Mean ± SEM (A & C) active and (B & D) inactive lever presses for amphetamine 0.03 mg/kg/infusion, i.v. (upper panels) and 0.05 mg/kg/infusion, i.v. (lower panels) between EC, IC, and SC rats following Trichostatin A (TsA; 0.3 mg/kg, i.v.) or Vehicle (10% DMSO in saline) pretreatment. These data reflect the average active lever presses of all three of the 0.03 and 0.05 mg/kg/infusion amphetamine sessions. EC rats exhibited significantly fewer active lever responses for amphetamine at 0.03 mg/kg/infusion than IC rats (*=p < .05), but there were no significant differences between EC, IC and SC rats at the 0.05 mg/kg/infusion dose.
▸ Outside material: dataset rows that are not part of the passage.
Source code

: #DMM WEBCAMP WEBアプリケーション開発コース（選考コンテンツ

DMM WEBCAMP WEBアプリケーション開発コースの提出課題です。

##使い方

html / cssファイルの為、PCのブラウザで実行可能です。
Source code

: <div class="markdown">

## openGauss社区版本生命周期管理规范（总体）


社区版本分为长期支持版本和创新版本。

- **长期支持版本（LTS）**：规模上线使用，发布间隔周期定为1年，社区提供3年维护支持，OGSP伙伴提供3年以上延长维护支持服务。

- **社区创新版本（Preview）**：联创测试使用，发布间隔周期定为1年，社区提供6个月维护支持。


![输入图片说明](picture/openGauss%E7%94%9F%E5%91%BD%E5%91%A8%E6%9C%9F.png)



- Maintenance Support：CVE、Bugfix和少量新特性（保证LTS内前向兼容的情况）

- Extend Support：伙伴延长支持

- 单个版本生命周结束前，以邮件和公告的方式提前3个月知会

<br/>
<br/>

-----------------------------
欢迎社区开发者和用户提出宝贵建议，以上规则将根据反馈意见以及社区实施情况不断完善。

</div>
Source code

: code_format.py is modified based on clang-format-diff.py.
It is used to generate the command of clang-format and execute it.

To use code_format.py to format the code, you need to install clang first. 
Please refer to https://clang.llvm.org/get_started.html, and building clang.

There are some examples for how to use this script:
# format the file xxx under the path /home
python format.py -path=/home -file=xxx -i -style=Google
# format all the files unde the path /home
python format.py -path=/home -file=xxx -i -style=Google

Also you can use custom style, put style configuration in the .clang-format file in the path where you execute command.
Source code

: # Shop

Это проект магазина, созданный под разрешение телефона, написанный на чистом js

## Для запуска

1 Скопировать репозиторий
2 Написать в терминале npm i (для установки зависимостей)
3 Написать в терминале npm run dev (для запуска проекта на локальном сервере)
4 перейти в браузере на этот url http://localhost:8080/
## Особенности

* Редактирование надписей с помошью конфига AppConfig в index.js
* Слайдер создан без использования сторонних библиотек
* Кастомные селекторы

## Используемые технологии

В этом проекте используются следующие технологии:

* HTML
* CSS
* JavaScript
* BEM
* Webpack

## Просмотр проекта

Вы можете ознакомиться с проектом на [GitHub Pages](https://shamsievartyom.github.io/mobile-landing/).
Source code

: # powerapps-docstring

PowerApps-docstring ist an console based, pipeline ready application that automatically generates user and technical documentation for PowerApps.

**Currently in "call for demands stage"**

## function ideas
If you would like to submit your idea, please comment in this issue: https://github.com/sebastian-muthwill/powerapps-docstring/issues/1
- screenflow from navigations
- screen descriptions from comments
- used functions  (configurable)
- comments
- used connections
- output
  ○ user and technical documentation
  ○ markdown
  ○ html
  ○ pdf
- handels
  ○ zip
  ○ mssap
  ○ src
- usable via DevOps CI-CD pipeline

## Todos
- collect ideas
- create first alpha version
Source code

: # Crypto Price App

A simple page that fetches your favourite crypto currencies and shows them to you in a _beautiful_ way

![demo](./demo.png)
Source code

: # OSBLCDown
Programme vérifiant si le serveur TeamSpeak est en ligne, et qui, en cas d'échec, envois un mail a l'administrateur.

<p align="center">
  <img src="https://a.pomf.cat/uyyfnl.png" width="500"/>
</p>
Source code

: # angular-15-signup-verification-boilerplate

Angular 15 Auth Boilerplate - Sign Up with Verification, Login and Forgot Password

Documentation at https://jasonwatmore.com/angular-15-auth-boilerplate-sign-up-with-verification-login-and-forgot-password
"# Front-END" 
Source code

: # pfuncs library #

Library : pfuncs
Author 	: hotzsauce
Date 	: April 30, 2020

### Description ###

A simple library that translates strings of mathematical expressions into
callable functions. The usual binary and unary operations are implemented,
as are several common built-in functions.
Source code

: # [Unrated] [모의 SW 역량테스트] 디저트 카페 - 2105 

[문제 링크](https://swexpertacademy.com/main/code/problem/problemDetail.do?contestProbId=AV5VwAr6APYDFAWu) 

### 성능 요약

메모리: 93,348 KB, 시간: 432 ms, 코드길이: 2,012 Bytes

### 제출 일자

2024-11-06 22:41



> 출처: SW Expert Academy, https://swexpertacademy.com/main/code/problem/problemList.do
There were no significant differences between any of the drug pretreatment conditions and there were no significant differences in inactive lever responding between EC, IC, or SC rats in any treatment condition or at any dose. Abbreviations: DMSO, dimethyl sulfoxide; EC, enriched condition; IC, isolated condition; SC, standard condition; TsA, Trichostatin A

Figure 3.

Mean ± SEM active lever presses during Extinction sessions 1–10 for (A) EC, IC, and SC, rats and (B) EC, IC, and SC rats following Trichostatin A (TsA; 0.3 mg/kg, i.v.) or Vehicle (10% DMSO in saline) pretreatment. (A) Asterisks (*) indicate that IC rats displayed greater active lever presses than EC rats (all ps < .05). The at symbols (@) indicate that IC rats displayed greater active lever presses than SC rats (all ps < .05), and the pound signs (#) indicate that SC rats exhibited significantly greater active lever presses than EC rats (all ps < .05). (B) There were no significant differences in active lever pressing between TsA-pretreated rats and vehicle-pretreated rats within any of the environmental conditions across the ten extinction sessions. Abbreviations: DMSO, dimethyl sulfoxide; EC, enriched condition; IC, isolated condition; SC, standard condition; TsA, Trichostatin A

Figure 4.

Mean ± SEM active and inactive lever presses during the cue-induced reinstatement test (A&B) and during the amphetamine-induced reinstatement test (C&D) between EC, IC, and SC rats following Trichostatin A (TsA; 0.3 mg/kg, i.v.) or Vehicle (10% DMSO in saline) pretreatment. (A) Asterisk (*) indicates that IC-TsA rats exhibited significantly fewer active lever presses than IC-vehicle rats (p < .05). Abbreviations: DMSO, dimethyl sulfoxide; EC, enriched condition; IC, isolated condition; SC, standard condition; TsA, Trichostatin A

Figure 5.

Mean ± SEM normalized acetylated histone H3 lysine 9 (acH3K9) expression (arbitrary units) in the (A) nucleus accumbens and (B) dorsal striatum between EC, IC, and SC rats following Trichostatin A (TsA; 0.3 mg/kg, i.v.) or Vehicle (10% DMSO in saline) pretreatment. Tissue was harvested immediately after drug-induced reinstatement for western blot analysis. *p < .05 for EC vs IC and SC vs IC.